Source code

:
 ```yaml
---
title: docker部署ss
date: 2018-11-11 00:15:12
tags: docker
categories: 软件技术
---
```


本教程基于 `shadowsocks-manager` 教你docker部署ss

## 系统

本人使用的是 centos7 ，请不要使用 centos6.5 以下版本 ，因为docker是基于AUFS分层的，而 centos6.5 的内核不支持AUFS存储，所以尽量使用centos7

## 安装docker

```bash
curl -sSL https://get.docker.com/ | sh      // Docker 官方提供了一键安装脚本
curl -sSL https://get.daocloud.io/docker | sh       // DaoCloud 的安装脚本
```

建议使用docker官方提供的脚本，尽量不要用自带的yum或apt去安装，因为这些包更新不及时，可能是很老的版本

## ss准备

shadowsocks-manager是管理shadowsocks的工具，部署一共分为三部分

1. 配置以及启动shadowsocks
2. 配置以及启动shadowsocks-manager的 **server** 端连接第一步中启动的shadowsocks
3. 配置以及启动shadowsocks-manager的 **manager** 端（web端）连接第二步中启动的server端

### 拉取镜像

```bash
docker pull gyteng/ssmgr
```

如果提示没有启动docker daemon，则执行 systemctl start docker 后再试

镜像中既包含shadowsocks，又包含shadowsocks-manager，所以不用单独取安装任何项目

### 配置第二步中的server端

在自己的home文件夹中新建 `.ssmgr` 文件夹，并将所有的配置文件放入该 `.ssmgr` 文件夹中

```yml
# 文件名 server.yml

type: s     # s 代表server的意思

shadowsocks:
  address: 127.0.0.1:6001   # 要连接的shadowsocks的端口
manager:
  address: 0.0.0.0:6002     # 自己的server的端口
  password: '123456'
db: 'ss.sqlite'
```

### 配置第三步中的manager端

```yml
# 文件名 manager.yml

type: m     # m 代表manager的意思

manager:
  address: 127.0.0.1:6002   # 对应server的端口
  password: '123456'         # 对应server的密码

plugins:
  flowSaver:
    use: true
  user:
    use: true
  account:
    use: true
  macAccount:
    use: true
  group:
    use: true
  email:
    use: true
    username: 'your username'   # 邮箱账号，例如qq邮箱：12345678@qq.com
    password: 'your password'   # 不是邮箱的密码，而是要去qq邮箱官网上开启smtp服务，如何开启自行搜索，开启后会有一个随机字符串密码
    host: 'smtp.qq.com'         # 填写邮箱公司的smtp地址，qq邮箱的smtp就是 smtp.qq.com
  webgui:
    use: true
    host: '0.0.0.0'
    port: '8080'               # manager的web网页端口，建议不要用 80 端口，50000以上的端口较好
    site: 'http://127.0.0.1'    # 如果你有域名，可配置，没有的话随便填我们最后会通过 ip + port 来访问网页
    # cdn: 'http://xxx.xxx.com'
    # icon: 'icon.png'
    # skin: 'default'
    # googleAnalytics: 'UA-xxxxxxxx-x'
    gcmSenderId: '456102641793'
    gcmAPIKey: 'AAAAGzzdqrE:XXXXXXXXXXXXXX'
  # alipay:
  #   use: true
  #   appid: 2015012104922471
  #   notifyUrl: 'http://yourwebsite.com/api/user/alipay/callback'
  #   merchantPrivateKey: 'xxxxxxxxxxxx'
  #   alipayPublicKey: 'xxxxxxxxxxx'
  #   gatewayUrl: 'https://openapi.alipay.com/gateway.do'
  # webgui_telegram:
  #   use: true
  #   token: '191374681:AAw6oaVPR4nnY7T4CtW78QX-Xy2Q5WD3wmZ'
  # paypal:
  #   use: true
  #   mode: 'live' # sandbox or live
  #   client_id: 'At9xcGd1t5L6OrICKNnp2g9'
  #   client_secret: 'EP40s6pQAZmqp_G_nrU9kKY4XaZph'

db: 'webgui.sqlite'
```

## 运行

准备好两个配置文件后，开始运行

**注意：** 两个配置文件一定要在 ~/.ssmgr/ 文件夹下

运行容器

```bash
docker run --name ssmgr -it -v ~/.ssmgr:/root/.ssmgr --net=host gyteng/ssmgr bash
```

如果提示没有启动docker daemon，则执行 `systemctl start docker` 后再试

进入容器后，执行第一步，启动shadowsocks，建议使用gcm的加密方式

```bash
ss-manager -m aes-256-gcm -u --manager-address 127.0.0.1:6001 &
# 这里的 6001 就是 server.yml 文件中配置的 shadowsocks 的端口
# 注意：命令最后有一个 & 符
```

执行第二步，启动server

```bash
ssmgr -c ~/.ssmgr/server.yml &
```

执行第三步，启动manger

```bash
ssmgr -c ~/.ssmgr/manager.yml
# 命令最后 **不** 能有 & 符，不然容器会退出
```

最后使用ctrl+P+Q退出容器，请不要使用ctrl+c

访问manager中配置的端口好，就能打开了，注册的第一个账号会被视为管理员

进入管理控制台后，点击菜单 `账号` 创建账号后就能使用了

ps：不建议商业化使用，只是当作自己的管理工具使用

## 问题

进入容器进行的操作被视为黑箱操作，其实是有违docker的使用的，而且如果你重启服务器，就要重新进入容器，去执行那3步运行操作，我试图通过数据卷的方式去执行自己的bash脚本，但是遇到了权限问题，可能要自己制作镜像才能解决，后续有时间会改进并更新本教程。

> Problem details
Copy out every record exactly; leave nothing out.

> Exercise answer
Source code

:
 ```yaml
---
title: docker部署ss
date: 2018-11-11 00:15:12
tags: docker
categories: 软件技术
---
```


本教程基于 `shadowsocks-manager` 教你docker部署ss

## 系统

本人使用的是 centos7 ，请不要使用 centos6.5 以下版本 ，因为docker是基于AUFS分层的，而 centos6.5 的内核不支持AUFS存储，所以尽量使用centos7

## 安装docker

```bash
curl -sSL https://get.docker.com/ | sh      // Docker 官方提供了一键安装脚本
curl -sSL https://get.daocloud.io/docker | sh       // DaoCloud 的安装脚本
```

建议使用docker官方提供的脚本，尽量不要用自带的yum或apt去安装，因为这些包更新不及时，可能是很老的版本

## ss准备

shadowsocks-manager是管理shadowsocks的工具，部署一共分为三部分

1. 配置以及启动shadowsocks
2. 配置以及启动shadowsocks-manager的 **server** 端连接第一步中启动的shadowsocks
3. 配置以及启动shadowsocks-manager的 **manager** 端（web端）连接第二步中启动的server端

### 拉取镜像

```bash
docker pull gyteng/ssmgr
```

如果提示没有启动docker daemon，则执行 systemctl start docker 后再试

镜像中既包含shadowsocks，又包含shadowsocks-manager，所以不用单独取安装任何项目

### 配置第二步中的server端

在自己的home文件夹中新建 `.ssmgr` 文件夹，并将所有的配置文件放入该 `.ssmgr` 文件夹中

```yml
# 文件名 server.yml

type: s     # s 代表server的意思

shadowsocks:
  address: 127.0.0.1:6001   # 要连接的shadowsocks的端口
manager:
  address: 0.0.0.0:6002     # 自己的server的端口
  password: '123456'
db: 'ss.sqlite'
```

### 配置第三步中的manager端

```yml
# 文件名 manager.yml

type: m     # m 代表manager的意思

manager:
  address: 127.0.0.1:6002   # 对应server的端口
  password: '123456'         # 对应server的密码

plugins:
  flowSaver:
    use: true
  user:
    use: true
  account:
    use: true
  macAccount:
    use: true
  group:
    use: true
  email:
    use: true
    username: 'your username'   # 邮箱账号，例如qq邮箱：12345678@qq.com
    password: 'your password'   # 不是邮箱的密码，而是要去qq邮箱官网上开启smtp服务，如何开启自行搜索，开启后会有一个随机字符串密码
    host: 'smtp.qq.com'         # 填写邮箱公司的smtp地址，qq邮箱的smtp就是 smtp.qq.com
  webgui:
    use: true
    host: '0.0.0.0'
    port: '8080'               # manager的web网页端口，建议不要用 80 端口，50000以上的端口较好
    site: 'http://127.0.0.1'    # 如果你有域名，可配置，没有的话随便填我们最后会通过 ip + port 来访问网页
    # cdn: 'http://xxx.xxx.com'
    # icon: 'icon.png'
    # skin: 'default'
    # googleAnalytics: 'UA-xxxxxxxx-x'
    gcmSenderId: '456102641793'
    gcmAPIKey: 'AAAAGzzdqrE:XXXXXXXXXXXXXX'
  # alipay:
  #   use: true
  #   appid: 2015012104922471
  #   notifyUrl: 'http://yourwebsite.com/api/user/alipay/callback'
  #   merchantPrivateKey: 'xxxxxxxxxxxx'
  #   alipayPublicKey: 'xxxxxxxxxxx'
  #   gatewayUrl: 'https://openapi.alipay.com/gateway.do'
  # webgui_telegram:
  #   use: true
  #   token: '191374681:AAw6oaVPR4nnY7T4CtW78QX-Xy2Q5WD3wmZ'
  # paypal:
  #   use: true
  #   mode: 'live' # sandbox or live
  #   client_id: 'At9xcGd1t5L6OrICKNnp2g9'
  #   client_secret: 'EP40s6pQAZmqp_G_nrU9kKY4XaZph'

db: 'webgui.sqlite'
```

## 运行

准备好两个配置文件后，开始运行

**注意：** 两个配置文件一定要在 ~/.ssmgr/ 文件夹下

运行容器

```bash
docker run --name ssmgr -it -v ~/.ssmgr:/root/.ssmgr --net=host gyteng/ssmgr bash
```

如果提示没有启动docker daemon，则执行 `systemctl start docker` 后再试

进入容器后，执行第一步，启动shadowsocks，建议使用gcm的加密方式

```bash
ss-manager -m aes-256-gcm -u --manager-address 127.0.0.1:6001 &
# 这里的 6001 就是 server.yml 文件中配置的 shadowsocks 的端口
# 注意：命令最后有一个 & 符
```

执行第二步，启动server

```bash
ssmgr -c ~/.ssmgr/server.yml &
```

执行第三步，启动manger

```bash
ssmgr -c ~/.ssmgr/manager.yml
# 命令最后 **不** 能有 & 符，不然容器会退出
```

最后使用ctrl+P+Q退出容器，请不要使用ctrl+c

访问manager中配置的端口好，就能打开了，注册的第一个账号会被视为管理员

进入管理控制台后，点击菜单 `账号` 创建账号后就能使用了

ps：不建议商业化使用，只是当作自己的管理工具使用

## 问题

进入容器进行的操作被视为黑箱操作，其实是有违docker的使用的，而且如果你重启服务器，就要重新进入容器，去执行那3步运行操作，我试图通过数据卷的方式去执行自己的bash脚本，但是遇到了权限问题，可能要自己制作镜像才能解决，后续有时间会改进并更新本教程。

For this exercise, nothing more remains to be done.